* **Exercise requirements**: Answer with only the number of lines below where "hypertarget" appears.

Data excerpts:
◇ ◇ ◇ ◇ ◇

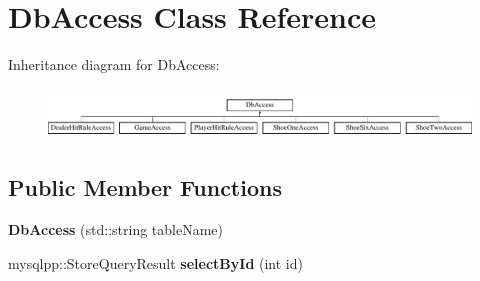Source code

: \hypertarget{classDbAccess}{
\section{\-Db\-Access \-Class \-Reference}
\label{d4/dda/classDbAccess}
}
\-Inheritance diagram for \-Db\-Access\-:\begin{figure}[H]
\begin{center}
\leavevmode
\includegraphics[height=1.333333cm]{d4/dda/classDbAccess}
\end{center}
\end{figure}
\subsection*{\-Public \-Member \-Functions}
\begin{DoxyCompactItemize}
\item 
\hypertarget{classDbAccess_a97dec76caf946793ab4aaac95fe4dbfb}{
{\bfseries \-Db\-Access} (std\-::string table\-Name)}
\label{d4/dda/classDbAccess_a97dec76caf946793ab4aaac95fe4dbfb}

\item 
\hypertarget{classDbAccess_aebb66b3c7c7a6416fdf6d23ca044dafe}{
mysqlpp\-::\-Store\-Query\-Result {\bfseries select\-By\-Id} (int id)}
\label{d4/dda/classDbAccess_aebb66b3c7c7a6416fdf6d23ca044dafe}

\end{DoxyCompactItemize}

◇ ◇ ◇ ◇ ◇

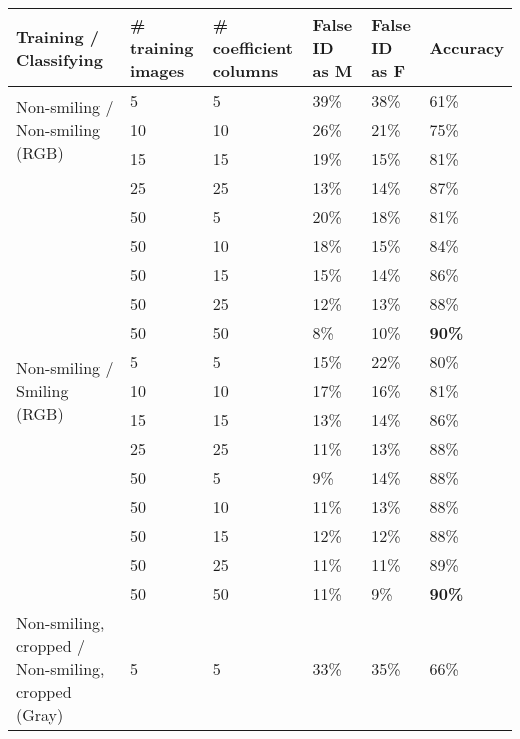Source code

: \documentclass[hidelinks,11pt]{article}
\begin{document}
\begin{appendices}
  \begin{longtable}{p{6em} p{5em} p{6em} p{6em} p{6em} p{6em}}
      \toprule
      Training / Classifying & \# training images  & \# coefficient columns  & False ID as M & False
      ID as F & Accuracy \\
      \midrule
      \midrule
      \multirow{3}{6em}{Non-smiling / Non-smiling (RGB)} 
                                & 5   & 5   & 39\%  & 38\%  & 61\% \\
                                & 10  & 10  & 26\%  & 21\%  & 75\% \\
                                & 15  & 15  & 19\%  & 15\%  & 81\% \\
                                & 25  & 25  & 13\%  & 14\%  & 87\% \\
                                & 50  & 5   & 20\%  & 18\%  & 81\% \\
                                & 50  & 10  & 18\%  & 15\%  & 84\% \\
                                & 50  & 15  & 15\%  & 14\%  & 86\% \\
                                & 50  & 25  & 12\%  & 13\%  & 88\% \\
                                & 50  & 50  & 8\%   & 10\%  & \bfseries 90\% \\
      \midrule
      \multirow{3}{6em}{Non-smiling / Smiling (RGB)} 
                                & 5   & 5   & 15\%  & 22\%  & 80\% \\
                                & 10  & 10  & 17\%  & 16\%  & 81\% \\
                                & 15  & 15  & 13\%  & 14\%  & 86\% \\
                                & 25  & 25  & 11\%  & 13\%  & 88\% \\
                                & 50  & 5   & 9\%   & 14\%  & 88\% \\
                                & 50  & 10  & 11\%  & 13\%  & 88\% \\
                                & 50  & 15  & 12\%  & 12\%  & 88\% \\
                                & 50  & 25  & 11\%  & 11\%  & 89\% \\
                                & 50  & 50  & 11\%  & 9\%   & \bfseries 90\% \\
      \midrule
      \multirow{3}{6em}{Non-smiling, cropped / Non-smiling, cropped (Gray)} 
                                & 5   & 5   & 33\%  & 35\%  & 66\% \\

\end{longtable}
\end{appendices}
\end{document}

◇ ◇ ◇ ◇ ◇

* **Solution to this problem**: 3